■ **What to work on**:
Write out each record exactly and skip every image.

<<<<

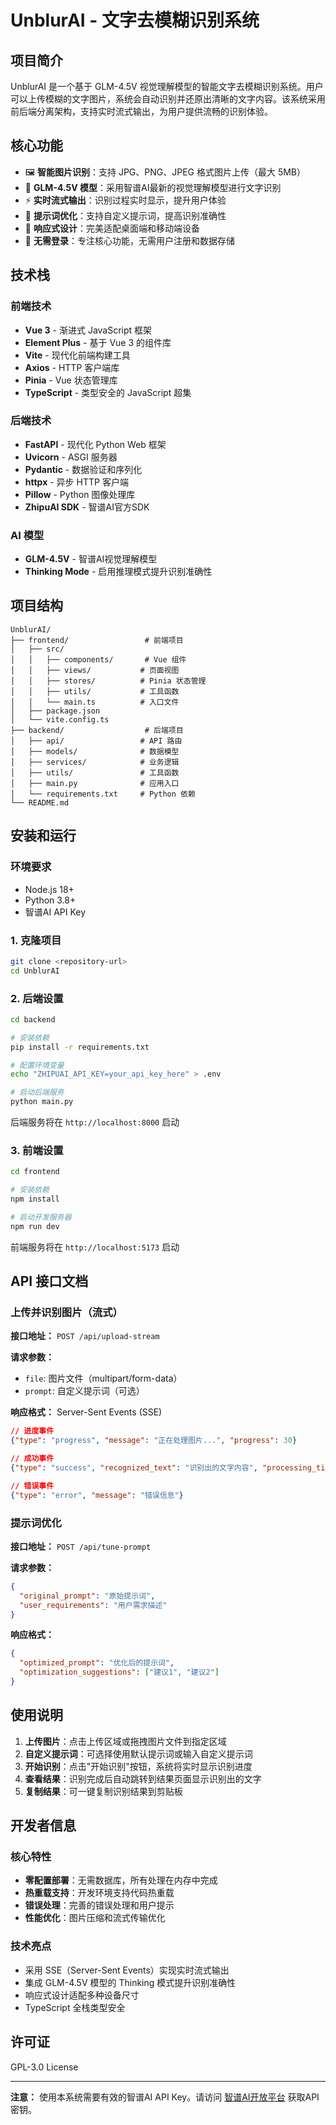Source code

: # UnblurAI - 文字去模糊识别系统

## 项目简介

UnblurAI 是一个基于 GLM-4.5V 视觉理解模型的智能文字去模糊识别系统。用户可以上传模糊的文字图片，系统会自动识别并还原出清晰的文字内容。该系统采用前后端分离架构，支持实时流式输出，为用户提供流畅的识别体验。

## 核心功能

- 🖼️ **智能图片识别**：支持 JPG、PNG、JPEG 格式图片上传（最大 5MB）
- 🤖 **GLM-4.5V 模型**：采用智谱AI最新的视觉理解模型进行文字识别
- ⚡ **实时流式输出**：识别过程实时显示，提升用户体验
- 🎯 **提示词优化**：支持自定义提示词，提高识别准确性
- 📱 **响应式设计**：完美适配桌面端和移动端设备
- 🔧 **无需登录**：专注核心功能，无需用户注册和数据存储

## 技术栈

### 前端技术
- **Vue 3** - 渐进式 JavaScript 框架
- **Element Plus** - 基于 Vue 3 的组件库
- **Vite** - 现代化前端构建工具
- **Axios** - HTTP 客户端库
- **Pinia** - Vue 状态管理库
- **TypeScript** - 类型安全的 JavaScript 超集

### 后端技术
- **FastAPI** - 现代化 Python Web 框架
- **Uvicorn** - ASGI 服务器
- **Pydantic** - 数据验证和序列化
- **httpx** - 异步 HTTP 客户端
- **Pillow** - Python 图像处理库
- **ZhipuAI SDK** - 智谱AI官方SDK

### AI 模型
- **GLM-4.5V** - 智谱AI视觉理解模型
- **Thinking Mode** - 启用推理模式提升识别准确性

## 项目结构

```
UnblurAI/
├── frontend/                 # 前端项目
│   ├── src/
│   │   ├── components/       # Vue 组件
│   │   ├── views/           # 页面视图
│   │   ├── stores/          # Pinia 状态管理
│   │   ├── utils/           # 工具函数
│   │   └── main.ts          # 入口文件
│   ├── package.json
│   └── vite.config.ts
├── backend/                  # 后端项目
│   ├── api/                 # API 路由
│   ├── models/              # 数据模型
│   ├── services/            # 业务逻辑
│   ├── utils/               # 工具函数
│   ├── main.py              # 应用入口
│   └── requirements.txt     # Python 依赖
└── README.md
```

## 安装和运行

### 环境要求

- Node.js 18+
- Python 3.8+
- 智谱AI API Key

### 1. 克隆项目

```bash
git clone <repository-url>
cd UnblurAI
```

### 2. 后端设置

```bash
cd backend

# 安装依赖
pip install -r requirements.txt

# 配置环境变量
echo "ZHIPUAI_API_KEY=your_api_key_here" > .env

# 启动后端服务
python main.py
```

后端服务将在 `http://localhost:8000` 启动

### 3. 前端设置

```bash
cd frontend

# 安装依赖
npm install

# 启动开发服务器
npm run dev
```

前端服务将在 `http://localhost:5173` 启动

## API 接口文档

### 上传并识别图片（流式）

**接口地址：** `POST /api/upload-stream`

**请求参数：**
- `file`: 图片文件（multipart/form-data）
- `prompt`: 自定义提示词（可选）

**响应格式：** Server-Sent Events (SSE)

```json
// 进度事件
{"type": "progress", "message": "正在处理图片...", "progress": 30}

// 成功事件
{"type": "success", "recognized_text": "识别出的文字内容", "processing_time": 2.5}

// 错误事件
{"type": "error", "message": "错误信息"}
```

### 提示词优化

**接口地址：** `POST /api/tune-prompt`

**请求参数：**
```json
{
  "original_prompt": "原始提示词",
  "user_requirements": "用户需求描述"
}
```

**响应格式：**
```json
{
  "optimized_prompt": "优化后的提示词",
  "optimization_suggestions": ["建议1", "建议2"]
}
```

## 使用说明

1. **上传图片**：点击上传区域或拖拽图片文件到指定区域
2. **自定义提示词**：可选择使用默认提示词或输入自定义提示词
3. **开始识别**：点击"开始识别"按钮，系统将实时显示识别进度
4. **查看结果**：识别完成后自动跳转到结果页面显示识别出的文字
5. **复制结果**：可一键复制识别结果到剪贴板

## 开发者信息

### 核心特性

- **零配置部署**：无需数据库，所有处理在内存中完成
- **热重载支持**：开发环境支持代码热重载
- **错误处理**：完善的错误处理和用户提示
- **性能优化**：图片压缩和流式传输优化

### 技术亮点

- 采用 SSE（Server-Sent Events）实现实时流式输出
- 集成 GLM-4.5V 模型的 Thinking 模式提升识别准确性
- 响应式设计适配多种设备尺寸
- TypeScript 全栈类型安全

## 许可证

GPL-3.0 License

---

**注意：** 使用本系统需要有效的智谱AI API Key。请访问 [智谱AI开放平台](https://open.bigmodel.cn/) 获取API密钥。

>>>>

■ **Output**:
Source code

: # UnblurAI - 文字去模糊识别系统

## 项目简介

UnblurAI 是一个基于 GLM-4.5V 视觉理解模型的智能文字去模糊识别系统。用户可以上传模糊的文字图片，系统会自动识别并还原出清晰的文字内容。该系统采用前后端分离架构，支持实时流式输出，为用户提供流畅的识别体验。

## 核心功能

- 🖼️ **智能图片识别**：支持 JPG、PNG、JPEG 格式图片上传（最大 5MB）
- 🤖 **GLM-4.5V 模型**：采用智谱AI最新的视觉理解模型进行文字识别
- ⚡ **实时流式输出**：识别过程实时显示，提升用户体验
- 🎯 **提示词优化**：支持自定义提示词，提高识别准确性
- 📱 **响应式设计**：完美适配桌面端和移动端设备
- 🔧 **无需登录**：专注核心功能，无需用户注册和数据存储

## 技术栈

### 前端技术
- **Vue 3** - 渐进式 JavaScript 框架
- **Element Plus** - 基于 Vue 3 的组件库
- **Vite** - 现代化前端构建工具
- **Axios** - HTTP 客户端库
- **Pinia** - Vue 状态管理库
- **TypeScript** - 类型安全的 JavaScript 超集

### 后端技术
- **FastAPI** - 现代化 Python Web 框架
- **Uvicorn** - ASGI 服务器
- **Pydantic** - 数据验证和序列化
- **httpx** - 异步 HTTP 客户端
- **Pillow** - Python 图像处理库
- **ZhipuAI SDK** - 智谱AI官方SDK

### AI 模型
- **GLM-4.5V** - 智谱AI视觉理解模型
- **Thinking Mode** - 启用推理模式提升识别准确性

## 项目结构

```
UnblurAI/
├── frontend/                 # 前端项目
│   ├── src/
│   │   ├── components/       # Vue 组件
│   │   ├── views/           # 页面视图
│   │   ├── stores/          # Pinia 状态管理
│   │   ├── utils/           # 工具函数
│   │   └── main.ts          # 入口文件
│   ├── package.json
│   └── vite.config.ts
├── backend/                  # 后端项目
│   ├── api/                 # API 路由
│   ├── models/              # 数据模型
│   ├── services/            # 业务逻辑
│   ├── utils/               # 工具函数
│   ├── main.py              # 应用入口
│   └── requirements.txt     # Python 依赖
└── README.md
```

## 安装和运行

### 环境要求

- Node.js 18+
- Python 3.8+
- 智谱AI API Key

### 1. 克隆项目

```bash
git clone <repository-url>
cd UnblurAI
```

### 2. 后端设置

```bash
cd backend

# 安装依赖
pip install -r requirements.txt

# 配置环境变量
echo "ZHIPUAI_API_KEY=your_api_key_here" > .env

# 启动后端服务
python main.py
```

后端服务将在 `http://localhost:8000` 启动

### 3. 前端设置

```bash
cd frontend

# 安装依赖
npm install

# 启动开发服务器
npm run dev
```

前端服务将在 `http://localhost:5173` 启动

## API 接口文档

### 上传并识别图片（流式）

**接口地址：** `POST /api/upload-stream`

**请求参数：**
- `file`: 图片文件（multipart/form-data）
- `prompt`: 自定义提示词（可选）

**响应格式：** Server-Sent Events (SSE)

```json
// 进度事件
{"type": "progress", "message": "正在处理图片...", "progress": 30}

// 成功事件
{"type": "success", "recognized_text": "识别出的文字内容", "processing_time": 2.5}

// 错误事件
{"type": "error", "message": "错误信息"}
```

### 提示词优化

**接口地址：** `POST /api/tune-prompt`

**请求参数：**
```json
{
  "original_prompt": "原始提示词",
  "user_requirements": "用户需求描述"
}
```

**响应格式：**
```json
{
  "optimized_prompt": "优化后的提示词",
  "optimization_suggestions": ["建议1", "建议2"]
}
```

## 使用说明

1. **上传图片**：点击上传区域或拖拽图片文件到指定区域
2. **自定义提示词**：可选择使用默认提示词或输入自定义提示词
3. **开始识别**：点击"开始识别"按钮，系统将实时显示识别进度
4. **查看结果**：识别完成后自动跳转到结果页面显示识别出的文字
5. **复制结果**：可一键复制识别结果到剪贴板

## 开发者信息

### 核心特性

- **零配置部署**：无需数据库，所有处理在内存中完成
- **热重载支持**：开发环境支持代码热重载
- **错误处理**：完善的错误处理和用户提示
- **性能优化**：图片压缩和流式传输优化

### 技术亮点

- 采用 SSE（Server-Sent Events）实现实时流式输出
- 集成 GLM-4.5V 模型的 Thinking 模式提升识别准确性
- 响应式设计适配多种设备尺寸
- TypeScript 全栈类型安全

## 许可证

GPL-3.0 License

---

**注意：** 使用本系统需要有效的智谱AI API Key。请访问 [智谱AI开放平台](https://open.bigmodel.cn/) 获取API密钥。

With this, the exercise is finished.